**Exercise goal:** All lines in the material below that contain "central" should be located and copied.

§

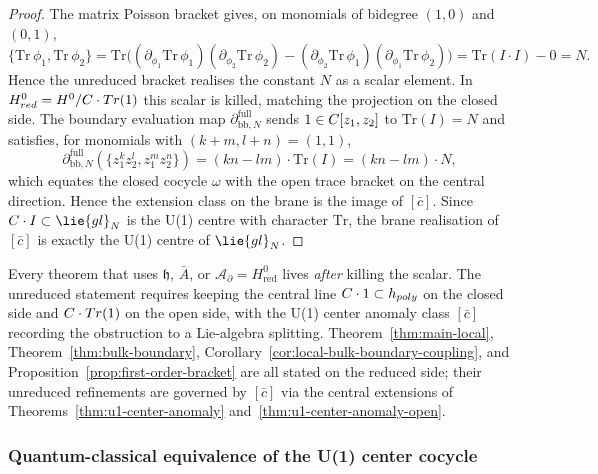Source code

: \documentclass[11pt]{memoir}
\begin{document}
\begin{proof}
  The matrix Poisson bracket gives, on monomials of bidegree $(1,0)$ and
  $(0,1)$,
  $$\{\mathrm{Tr}\,\phi_1,\mathrm{Tr}\,\phi_2\}
    =\mathrm{Tr}\bigl((\partial_{\phi_1}\mathrm{Tr}\,\phi_1)
      (\partial_{\phi_2}\mathrm{Tr}\,\phi_2)
      -(\partial_{\phi_2}\mathrm{Tr}\,\phi_1)
      (\partial_{\phi_1}\mathrm{Tr}\,\phi_2)\bigr)
    =\mathrm{Tr}(I\cdot I)-0=N.$$
  Hence the unreduced bracket realises the constant $N$ as a scalar element.
  In $H^0_{\mathrm{red}}=H^0/\C\cdot\mathrm{Tr}(1)$ this scalar is killed,
  matching the projection on the closed side. The boundary evaluation map
  $\partial_{\mathrm{bb},N}^{\mathrm{full}}$ sends $1\in\C[z_1,z_2]$ to
  $\mathrm{Tr}(I)=N$ and satisfies, for monomials with $(k+m,l+n)=(1,1)$,
  $$\partial_{\mathrm{bb},N}^{\mathrm{full}}(\{z_1^kz_2^l,z_1^mz_2^n\})
    =(kn-lm)\cdot\mathrm{Tr}(I)
    =(kn-lm)\cdot N,$$
  which equates the closed cocycle $\omega$ with the open trace bracket on
  the central direction. Hence the extension class on the brane is the
  image of $[\bar c]$. Since $\C\cdot I\subset\lie{gl}_N$ is the U(1) centre
  with character $\mathrm{Tr}$, the brane realisation of $[\bar c]$ is
  exactly the U(1) centre of $\lie{gl}_N$.
\end{proof}

\begin{rmk}\label{rmk:quotient-discipline-flag}
  Every theorem that uses $\mathfrak h$, $\bar A$, or
  $\mathcal A_{\partial}=H^0_{\mathrm{red}}$ lives \emph{after} killing the
  scalar. The unreduced statement requires keeping the central line
  $\C\cdot 1\subset\mathfrak h_{\mathrm{poly}}$ on the closed side and
  $\C\cdot\mathrm{Tr}(1)$ on the open side, with the U(1) center anomaly
  class $[\bar c]$ recording the obstruction to a Lie-algebra splitting.
  Theorem~\ref{thm:main-local}, Theorem~\ref{thm:bulk-boundary},
  Corollary~\ref{cor:local-bulk-boundary-coupling}, and
  Proposition~\ref{prop:first-order-bracket} are all stated on the reduced
  side; their unreduced refinements are governed by $[\bar c]$ via the
  central extensions of Theorems~\ref{thm:u1-center-anomaly}
  and~\ref{thm:u1-center-anomaly-open}.
\end{rmk}

\subsubsection*{Quantum-classical equivalence of the U(1) center cocycle}
\end{document}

§

**Solution to the problem:**
  the central direction. Hence the extension class on the brane is the
  scalar. The unreduced statement requires keeping the central line
  central extensions of Theorems~\ref{thm:u1-center-anomaly}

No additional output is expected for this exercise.